Enquanto marginais da lei são chamados de “acusados” e enquanto fotos e vídeos de marginais da lei não podem mais ser divulgadas, configurando crime de abuso de autoridade, conforme determina a Lei nº 13.869, de 5 de setembro de 2019, as imagens, vídeos, dados e informações de Agentes de Segurança Pública são divulgadas sem restrições, deixando-os expostos, tirando-lhes a privacidade e violando seus direitos.
Eu, na minha função de subsíndico do meu condomínio, por força de lei, não posso sequer divulgar o nome dos devedores, mas como Policial Militar, não possuo mais direitos e posso ter minhas imagens, vídeos, dados e informações divulgadas pela mídia.

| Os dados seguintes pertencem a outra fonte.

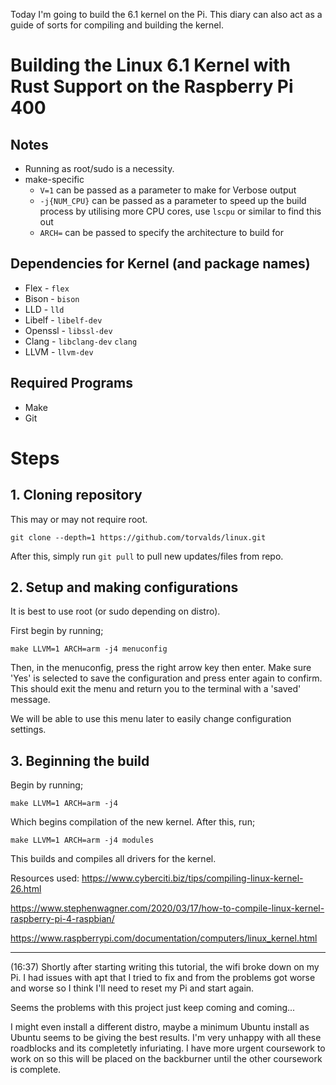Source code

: Today I'm going to build the 6.1 kernel on the Pi. This diary can also act as a guide of sorts for compiling and building the kernel.

# Building the Linux 6.1 Kernel with Rust Support on the Raspberry Pi 400

## Notes
+ Running as root/sudo is a necessity.
+ make-specific
	+ `V=1` can be passed as a parameter to make for Verbose output
	+ `-j{NUM_CPU}` can be passed as a parameter to speed up the build process by utilising more CPU cores, use `lscpu` or similar to find this out
	+ `ARCH=` can be passed to specify the architecture to build for 

## Dependencies for Kernel (and package names)
+ Flex - `flex`
+ Bison - `bison`
+ LLD - `lld`
+ Libelf - `libelf-dev`
+ Openssl - `libssl-dev`
+ Clang - `libclang-dev` `clang`
+ LLVM - `llvm-dev`

## Required Programs
+ Make
+ Git

# Steps

## 1. Cloning repository

This may or may not require root.

`git clone --depth=1 https://github.com/torvalds/linux.git`

After this, simply run `git pull` to pull new updates/files from repo.

## 2. Setup and making configurations

It is best to use root (or sudo depending on distro).

First begin by running;

`make LLVM=1 ARCH=arm -j4 menuconfig`

Then, in the menuconfig, press the right arrow key then enter. Make sure 'Yes' is selected to save the configuration and press enter again to confirm. This should exit the menu and return you to the terminal with a 'saved' message.

We will be able to use this menu later to easily change configuration settings.

## 3. Beginning the build

Begin by running;

`make LLVM=1 ARCH=arm -j4`

Which begins compilation of the new kernel. After this, run;

`make LLVM=1 ARCH=arm -j4 modules`

This builds and compiles all drivers for the kernel.



Resources used:
https://www.cyberciti.biz/tips/compiling-linux-kernel-26.html

https://www.stephenwagner.com/2020/03/17/how-to-compile-linux-kernel-raspberry-pi-4-raspbian/

https://www.raspberrypi.com/documentation/computers/linux_kernel.html


----

(16:37)
Shortly after starting writing this tutorial, the wifi broke down on my Pi. I had issues with apt that I tried to fix and from the problems got worse and worse so I think I'll need to reset my Pi and start again. 

Seems the problems with this project just keep coming and coming...

I might even install a different distro, maybe a minimum Ubuntu install as Ubuntu seems to be giving the best results. I'm very unhappy with all these roadblocks and its completetly infuriating. I have more urgent coursework to work on so this will be placed on the backburner until the other coursework is complete.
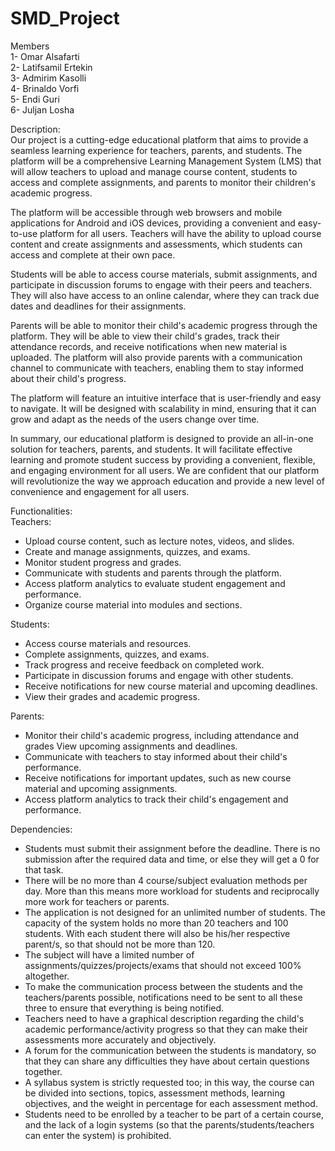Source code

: # SMD_Project

Members  
1- Omar Alsafarti  
2- Latifsamil Ertekin  
3- Admirim Kasolli  
4- Brinaldo Vorfi  
5- Endi Guri  
6- Juljan Losha
  
Description:  
Our project is a cutting-edge educational platform that aims to provide a seamless learning experience for teachers, parents, and students. The platform will be a comprehensive Learning Management System (LMS) that will allow teachers to upload and manage course content, students to access and complete assignments, and parents to monitor their children's academic progress.

The platform will be accessible through web browsers and mobile applications for Android and iOS devices, providing a convenient and easy-to-use platform for all users. Teachers will have the ability to upload course content and create assignments and assessments, which students can access and complete at their own pace.

Students will be able to access course materials, submit assignments, and participate in discussion forums to engage with their peers and teachers. They will also have access to an online calendar, where they can track due dates and deadlines for their assignments.

Parents will be able to monitor their child's academic progress through the platform. They will be able to view their child's grades, track their attendance records, and receive notifications when new material is uploaded. The platform will also provide parents with a communication channel to communicate with teachers, enabling them to stay informed about their child's progress.

The platform will feature an intuitive interface that is user-friendly and easy to navigate. It will be designed with scalability in mind, ensuring that it can grow and adapt as the needs of the users change over time.

In summary, our educational platform is designed to provide an all-in-one solution for teachers, parents, and students. It will facilitate effective learning and promote student success by providing a convenient, flexible, and engaging environment for all users. We are confident that our platform will revolutionize the way we approach education and provide a new level of convenience and engagement for all users.  

Functionalities:  
Teachers:  
- Upload course content, such as lecture notes, videos, and slides.  
- Create and manage assignments, quizzes, and exams.  
- Monitor student progress and grades.  
- Communicate with students and parents through the platform.  
- Access platform analytics to evaluate student engagement and performance.  
- Organize course material into modules and sections.  

Students:  
- Access course materials and resources.  
- Complete assignments, quizzes, and exams.  
- Track progress and receive feedback on completed work.  
- Participate in discussion forums and engage with other students.  
- Receive notifications for new course material and upcoming deadlines.  
- View their grades and academic progress.  

Parents:   
- Monitor their child's academic progress, including attendance and grades
View upcoming assignments and deadlines.  
- Communicate with teachers to stay informed about their child's performance.  
- Receive notifications for important updates, such as new course material and upcoming assignments.  
- Access platform analytics to track their child's engagement and performance.  





Dependencies:
- Students must submit their assignment before the deadline. There is no submission after the required data and time, or else they
will get a 0 for that task.
- There will be no more than 4 course/subject evaluation methods per day. More than this means more workload for students and reciprocally more work for teachers or parents.
- The application is not designed for an unlimited number of students. The capacity of the system holds no more than 20 teachers and 100 students.
With each student there will also be his/her respective parent/s, so that should not be more than 120.
- The subject will have a limited number of assignments/quizzes/projects/exams that should not exceed 100% altogether.
- To make the communication process between the students and the teachers/parents possible, notifications need to be sent to all these
three to ensure that everything is being notified.
- Teachers need to have a graphical description regarding the child's academic performance/activity progress so that they can make their
assessments more accurately and objectively.
- A forum for the communication between the students is mandatory, so that they can share any difficulties they have about certain
questions together.
- A syllabus system is strictly requested too; in this way, the course can be divided into sections, topics, assessment methods, learning objectives,
and the weight in percentage for each assessment method.
- Students need to be enrolled by a teacher to be part of a certain course, and the lack of a login systems (so that the parents/students/teachers can enter the system) is prohibited.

A discrepância é tão grande que essa aberração jurídica beira ao inacreditável.
Hoje entendo por que o Estado de Goiás afirma que não irá utilizar as COPs e o Estado de Santa Catarina acaba de descontinuar o uso das COPs e sou solidário a eles.
O PROBLEMA DE SEGURANÇA PÚBLICA NO BRASIL. NÃO É DE POLÍCIA, E SIM DE POLÍTICA.
Adamo Ferreira: Primeiro Sargento da Polícia Militar do Estado do Rio de Janeiro. Criador do #NATADASPRAÇAS, o maior Grupo de Segurança Pública do país. Especialista em Segurança Pública. Instrutor do Banco de Talentos do Governo do Estado do Rio de Janeiro. Graduado em Segurança Pública pela UFF. Pós-graduado em Direito Militar pelo Instituto Venturo. Pós-graduado em Polícia Judiciária Militar pelo Instituto Venturo.Escritor, Conteudista, Legislador e Articulista.